Depuis plusieurs années, les ruptures de stocks de médicaments se multiplient avec un impact direct sur la médecine vétérinaire en France. Pour améliorer les pratiques de gestion de ces ruptures, en améliorer la communication, voire les anticiper, un groupe de travail s’est constitué début 2018, composé de représentants de l’ensemble des acteurs de la chaîne du médicament vétérinaire : industrie, distributeur en gros, vétérinaire et l’ANMV. L’objectif de ce groupe de travail était de réfléchir pour anticiper et orienter, le cas échéant, les praticiens vers des solutions alternatives.

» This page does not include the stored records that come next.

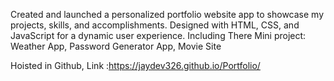  Created and launched a personalized portfolio website app to showcase my projects, skills, and accomplishments. Designed with HTML, CSS, and JavaScript for a dynamic user experience.
 Including There Mini project: Weather App, Password Generator App, Movie Site

 Hoisted in Github, Link :https://jaydev326.github.io/Portfolio/

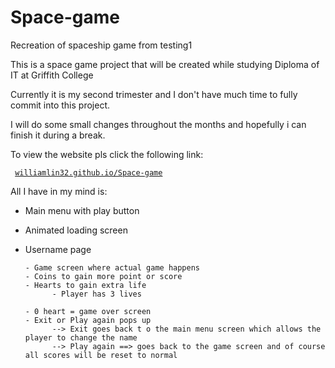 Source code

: # Space-game
Recreation of spaceship game from testing1

This is a space game project that will be created while studying Diploma of IT at Griffith College

Currently it is my second trimester and I don't have much time to fully commit into this project.

I will do some small changes throughout the months and hopefully i can finish it during a break. 

To view the website pls click the following link:

<code> [williamlin32.github.io/Space-game](https://williamlin32.github.io/Space-game)</code>

All I have in my mind is: 
- Main menu with play button 
- Animated loading screen
- Username page
      
      - Game screen where actual game happens
      - Coins to gain more point or score 
      - Hearts to gain extra life
            - Player has 3 lives 

      - 0 heart = game over screen 
      - Exit or Play again pops up 
            --> Exit goes back t o the main menu screen which allows the player to change the name
            --> Play again ==> goes back to the game screen and of course all scores will be reset to normal
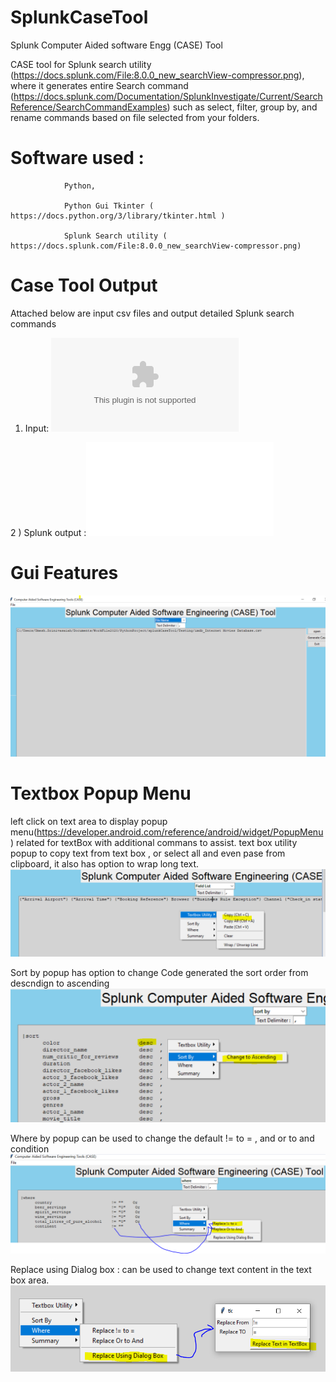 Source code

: #                                  SplunkCaseTool
Splunk Computer Aided software Engg (CASE) Tool

CASE tool for Splunk search utility (https://docs.splunk.com/File:8.0.0_new_searchView-compressor.png), where it generates entire Search command (https://docs.splunk.com/Documentation/SplunkInvestigate/Current/SearchReference/SearchCommandExamples)  such as select, filter, group by, and  rename commands based on file selected from your folders.

#  Software used : #
                Python, 
                
                Python Gui Tkinter (  https://docs.python.org/3/library/tkinter.html )  
                
                Splunk Search utility ( https://docs.splunk.com/File:8.0.0_new_searchView-compressor.png)


                  
 #                   Case Tool Output  
 Attached below are input csv files and output detailed  Splunk search commands                  
                  
1) Input: ![Input csv file](/imdb_Internet_Movies_Database.csv)

2 ) Splunk output :![Case tool output](splunkCaseToolOutputwithRAwdata.txt)

 #                  Gui Features   


![Main Screen](/splunkcasetool.PNG)

 #                   Textbox Popup Menu

left click on text area to display popup menu(https://developer.android.com/reference/android/widget/PopupMenu) related for textBox with additional commans to assist.
text box utility popup to copy text from text box , or select all and even pase from clipboard, it also has option to wrap long text.
![Popupmenu For text](/popupmenuhiForTextbox.PNG)

Sort by popup has option to change Code generated the sort order from descndign to ascending
![Popupmenu For text](/popupmenuhiForTextboxSortBY.PNG)


Where by popup can be used  to change the default != to = , and or to and condition
![Popupmenu For text](/popupmenuhiForTextboxwhereby.PNG)

Replace using Dialog box :  can be used  to change text content in the text box area.
![Popupmenu For text](/replaceusingdialog.PNG)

Ces travaux ont abouti à la rédaction d’un guide des « Bonnes Pratiques pour la gestion des ruptures d’approvisionnement d’un médicament vétérinaire ». Il indique les actions à mener par chaque professionnel afin d’assurer la meilleure gestion possible des stocks des médicaments vétérinaires en situation de rupture. Il a été soumis à l’approbation du Conseil national de l’ordre des vétérinaires, ainsi qu’aux différents syndicats professionnels de l’industrie, de la distribution en gros et des vétérinaires.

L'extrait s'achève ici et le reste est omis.